• TASK TO CARRY OUT:
Show all lines below holding the string "letter".

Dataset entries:
========

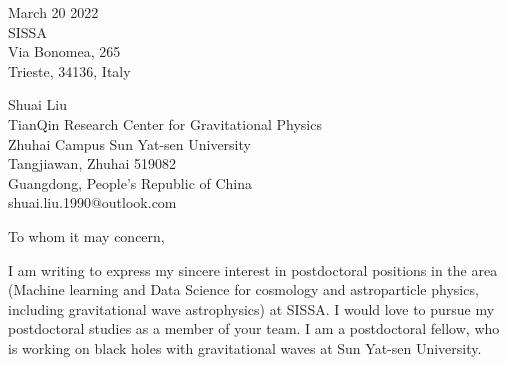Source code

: \documentclass[11pt,a4paper,sans]{letter} %
\date{}
\begin{document}

\begin{letter}{March 20 2022 \\
SISSA \\
Via Bonomea, 265 \\ 
Trieste, 34136, Italy}

Shuai Liu \\
TianQin Research Center for Gravitational Physics \\
Zhuhai Campus Sun Yat-sen University \\
Tangjiawan, Zhuhai 519082 \\
Guangdong, People's Republic of China \\
shuai.liu.1990@outlook.com








\opening{To whom it may concern,} 
 
    I am writing to express my sincere interest in postdoctoral positions in the area (Machine learning and Data Science
    for cosmology and astroparticle physics, including gravitational wave astrophysics) at SISSA. I would love to
pursue my postdoctoral studies as a member of your team. I am a postdoctoral fellow, who is working on black holes with
    gravitational waves at Sun Yat-sen University.


\end{letter}
\end{document}
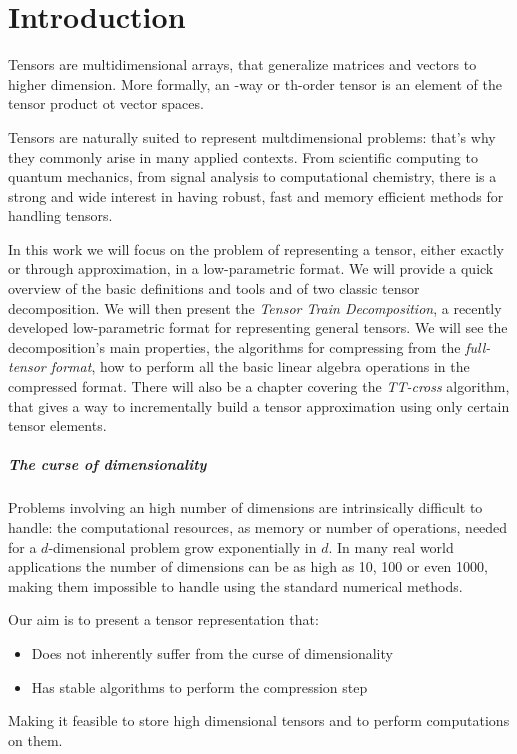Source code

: \chapter{Introduction}
Tensors are multidimensional arrays, that generalize matrices and vectors to higher dimension. More formally, an \N-way or \N th-order tensor is an element of the tensor product ot \N vector spaces.

Tensors are naturally suited to represent multdimensional problems: that's why they commonly arise in many applied contexts. From scientific computing to quantum mechanics, from signal analysis to computational chemistry, there is a strong and wide interest in having robust, fast and memory efficient methods for handling tensors.

In this work we will focus on the problem of representing a tensor, either exactly or through approximation, in a low-parametric format.
We will provide a quick overview of the basic definitions and tools and of two classic tensor decomposition. We will then present the \emph{Tensor Train Decomposition}, a recently developed low-parametric format for representing general tensors. We will see the decomposition's main properties, the algorithms for compressing from the \emph{full-tensor format}, how to perform all the basic linear algebra operations in the compressed format. There will also be a chapter covering the \emph{TT-cross} algorithm, that gives a way to incrementally build a tensor approximation using only certain tensor elements.

\paragraph{The curse of dimensionality}
Problems involving an high number of dimensions are intrinsically difficult to handle: the computational resources, as memory or number of operations, needed for a $d$-dimensional problem grow exponentially in $d$. In many real world applications the number of dimensions can be as high as 10, 100 or even 1000, making them impossible to handle using the standard numerical methods.

Our aim is to present a tensor representation that:
\begin{itemize}
\item Does not inherently suffer from the curse of dimensionality
\item Has stable algorithms to perform the compression step 
\end{itemize}
Making it feasible to store high dimensional tensors and to perform computations on them.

========

• ANSWER TO THE EXERCISE:
: \documentclass[11pt,a4paper,sans]{letter} %
\begin{letter}{March 20 2022 \\
\end{letter}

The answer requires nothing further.